Two years ago today, Gui Minhai, a Swedish publisher and co-owner of Hong Kong’s Causeway Bay Books, disappeared from his vacation home in Thailand.

Gui was one of five men associated with Causeway Bay to go missing. All of them later turned up in state custody in the People’s Republic of China; today, only Gui remains in custody. As we noted last year:

Since his abduction last fall, Gui has periodically been heard from: he has made phone calls to his wife and the housekeeping staff at his apartment complex, and in mid-January delivered a tearful—and obviously staged—apology on Chinese state television, claiming that he had voluntarily returned to China to accept responsibility for violating a probation agreement related to a fatal drunk-driving accident in 2005. Gui’s passport, however, was never stamped in traveling from Thailand to China, and he never mentioned an upcoming trip in conversations with friends and family.

(David Bandurski, author of Dragons in Diamond Village, pointed out shortly after the confession that available records suggest Gui was involved in a traffic accident in 2003, but that the matter was thoroughly resolved at the time.)

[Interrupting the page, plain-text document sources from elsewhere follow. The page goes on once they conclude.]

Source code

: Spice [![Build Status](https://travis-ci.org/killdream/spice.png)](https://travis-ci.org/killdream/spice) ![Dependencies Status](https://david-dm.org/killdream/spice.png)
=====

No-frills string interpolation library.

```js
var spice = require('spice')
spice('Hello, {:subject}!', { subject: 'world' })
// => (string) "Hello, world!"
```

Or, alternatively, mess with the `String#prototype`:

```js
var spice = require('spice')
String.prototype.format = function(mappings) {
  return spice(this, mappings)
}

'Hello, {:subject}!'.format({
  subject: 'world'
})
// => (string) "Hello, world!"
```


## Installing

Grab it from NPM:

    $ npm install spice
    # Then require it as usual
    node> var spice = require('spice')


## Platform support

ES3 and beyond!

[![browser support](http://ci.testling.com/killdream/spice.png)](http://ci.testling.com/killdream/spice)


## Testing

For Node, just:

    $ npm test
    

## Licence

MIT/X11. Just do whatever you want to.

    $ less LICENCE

The abductions appear to have been precipitated by Beijing’s discomfort with some of the books Causeway Bay was selling, pulpy works of political gossip, with often questionable sourcing, about Chinese Communist Party higher-ups. Under the complicated “one country, two systems” policy, Hong Kong is formally a part of China, but is supposed to have its own system of laws and courts; the books were prohibited under the strict censorship codes that prevail in the Chinese mainland, but legal in Hong Kong. The abductees held various nationalities; Gui, born in China, is a citizen of no country but Sweden.

Gui Minhai as he appeared during his televised confession.

We’ve followed Gui’s story in depth over the past two years, interviewing his daughter (the most vocal activist pushing for his release), noting his receipt of the Jeri Laber Award from the Association of American Publishers, and considering some of the obstacles faced by the diplomats working to secure his release (hint: China does a lot of trade).

Gui’s profile keeps rising. Last week, during a string of days marked by high-profile speakers and occasional bursts of violence, Frankfurt Book Fair director Heinrich Riethmüller offered comments including him in a list of writers and cultural workers being imprisoned and harassed around the world. “It’s discouraging,” he said, “to see that fundamental human rights can be trampled in so many places at once.”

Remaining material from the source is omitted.